There are n people (also called: agents), and m objects (also called: houses). The agents may have different preferences over the houses. They may express their preferences in various ways:

  • Binary valuations: each agent values each house at either 1 (which means that the agent likes the house), or 0 (which means that the agent dislikes the house).
  • Preference ranking: each agent ranks the houses from best to worst. The ranking may be strict (no indifferences) or weak (indifferences allowed).
  • Cardinal utility: each agent assigns a non-negative numeric value to each house.

Several considerations may be important in designing algorithms for house allocation.

  • Pareto efficiency (PE) - no other allocation is better for some agents and not worse to all agents.
  • Fairness - can be defined in various ways, for example, envy-freeness (EF) - no agent should envy another agent.
  • Strategyproofness (SP) - each agent has an incentive to report his/her true preferences to the algorithm.
  • Individual rationality (IR) - no agent should lose from participating in the algorithm.

Efficient allocations[]

In economics, the primary efficiency requirement in house allocation is PE. There are various algorithms attaining a PE allocation in various settings.

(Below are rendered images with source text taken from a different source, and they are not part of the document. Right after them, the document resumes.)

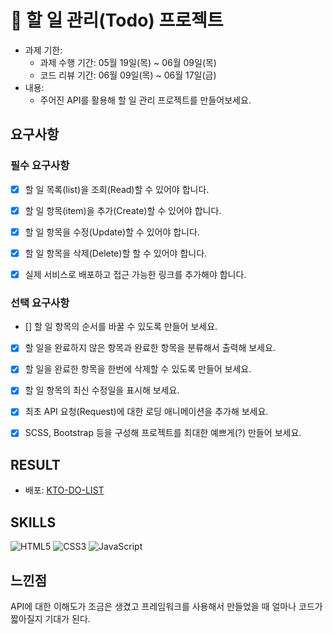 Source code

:# 📌 할 일 관리(Todo) 프로젝트

- 과제 기한:
  - 과제 수행 기간: 05월 19일(목) ~ 06월 09일(목)
  - 코드 리뷰 기간: 06월 09일(목) ~ 06월 17일(금)
- 내용:
  - 주어진 API를 활용해 할 일 관리 프로젝트를 만들어보세요.

## 요구사항

### 필수 요구사항

- [x] 할 일 목록(list)을 조회(Read)할 수 있어야 합니다.

- [x] 할 일 항목(item)을 추가(Create)할 수 있어야 합니다.

- [x] 할 일 항목을 수정(Update)할 수 있어야 합니다.

- [x] 할 일 항목을 삭제(Delete)할 할 수 있어야 합니다.

- [x] 실제 서비스로 배포하고 접근 가능한 링크를 추가해야 합니다.

### 선택 요구사항

- [] 할 일 항목의 순서를 바꿀 수 있도록 만들어 보세요.

- [x] 할 일을 완료하지 않은 항목과 완료한 항목을 분류해서 출력해 보세요.

- [x] 할 일을 완료한 항목을 한번에 삭제할 수 있도록 만들어 보세요.

- [x] 할 일 항목의 최신 수정일을 표시해 보세요.

- [x] 최초 API 요청(Request)에 대한 로딩 애니메이션을 추가해 보세요.

- [x] SCSS, Bootstrap 등을 구성해 프로젝트를 최대한 예쁘게(?) 만들어 보세요.

## RESULT

- 배포: [KTO-DO-LIST](https://unique-kashata-2b8ed0.netlify.app/)

## SKILLS

![HTML5](https://img.shields.io/badge/-HTML5-E34F26?style=flat-square&logo=html5&logoColor=white)
![CSS3](https://img.shields.io/badge/-CSS3-1572B6?style=flat-square&logo=css3)
![JavaScript](https://img.shields.io/badge/-JavaScript-yellow?style=flat-square&logo=javascript)

## 느낀점

API에 대한 이해도가 조금은 생겼고 프레임워크를 사용해서 만들었을 때 얼마나 코드가 짧아질지 기대가 된다. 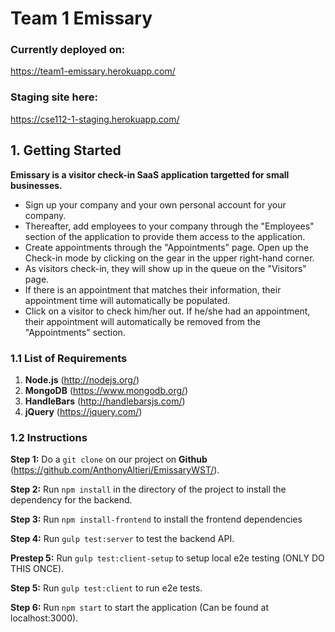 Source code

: # Team 1 Emissary

### Currently deployed on: 
https://team1-emissary.herokuapp.com/

### Staging site here:
https://cse112-1-staging.herokuapp.com/


## 1. Getting Started
**Emissary is a visitor check-in SaaS application targetted for small businesses.**
- Sign up your company and your own personal account for your company. 
- Thereafter, add employees to your company through the "Employees" section of the application to provide them access to the application. 
- Create appointments through the "Appointments" page. Open up the Check-in mode by clicking on the gear in the upper right-hand corner.
- As visitors check-in, they will show up in the queue on the "Visitors" page. 
- If there is an appointment that matches their information, their appointment time will automatically be populated.
- Click on a visitor to check him/her out. If he/she had an appointment, their appointment will automatically be removed from the "Appointments" section.

  

### 1.1 List of Requirements
1. **Node.js** (http://nodejs.org/)
2. **MongoDB** (https://www.mongodb.org/)
3. **HandleBars** (http://handlebarsjs.com/)
4. **jQuery** (https://jquery.com/)

### 1.2 Instructions
**Step 1:** Do a `git clone` on our project on **Github** (https://github.com/AnthonyAltieri/EmissaryWST/).

**Step 2:** Run `npm install` in the directory of the project to install the dependency for the backend.

**Step 3:** Run `npm install-frontend` to install the frontend dependencies

**Step 4:** Run `gulp test:server` to test the backend API.

**Prestep 5:** Run `gulp test:client-setup` to setup local e2e testing (ONLY DO THIS ONCE).

**Step 5:** Run `gulp test:client` to run e2e tests.

**Step 6:** Run `npm start` to start the application (Can be found at localhost:3000).
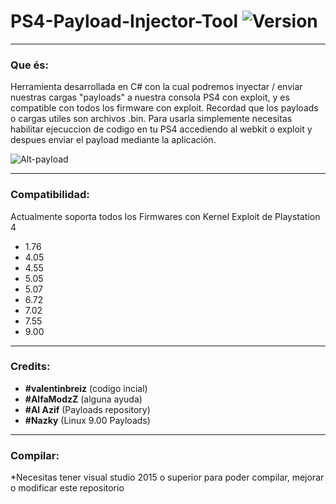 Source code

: # PS4-Payload-Injector-Tool ![Version](https://img.shields.io/badge/Version-3.1-red.svg)

---

### Que és:

Herramienta desarrollada en C# con la cual podremos inyectar / enviar nuestras cargas "payloads" a nuestra consola PS4 con exploit, y es compatible con todos los firmware con exploit. Recordad que los payloads o cargas utiles son archivos .bin. Para usarla simplemente necesitas habilitar ejecuccion de codigo en tu PS4 accediendo al webkit o exploit y despues enviar el payload mediante la aplicación.

![Alt-payload](https://i.imgur.com/cnbeIv2.png)

---

### Compatibilidad:

Actualmente soporta todos los Firmwares con Kernel Exploit de Playstation 4

- 1.76
- 4.05
- 4.55
- 5.05
- 5.07
- 6.72
- 7.02
- 7.55
- 9.00

---

### Credits:

- **#valentinbreiz** (codigo incial)
- **#AlfaModzZ** (alguna ayuda)
- **#Al Azif** (Payloads repository)
- **#Nazky** (Linux 9.00 Payloads)

---

### Compilar:

*Necesitas tener visual studio 2015 o superior para poder compilar, mejorar o modificar este repositorio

Probably the simplest algorithm for house allocation is serial dictatorship: the agents are ordered in some arbitrary order (e.g. by seniority), and each agent in turn picks the best remaining house by his/her preferences. This algorithm is obviously SP. If the agents' preferences are strict, then it finds a PE allocation. However, it may be very unfair towards the agents who pick last. It can be made fairer (in expectation) by choosing the order uniformly at random; this leads to the mechanism called random serial dictatorship. The mechanism is PE ex-post, but it is not PE ex-ante; see fair random assignment for other randomized mechanisms which are ex-ante PE.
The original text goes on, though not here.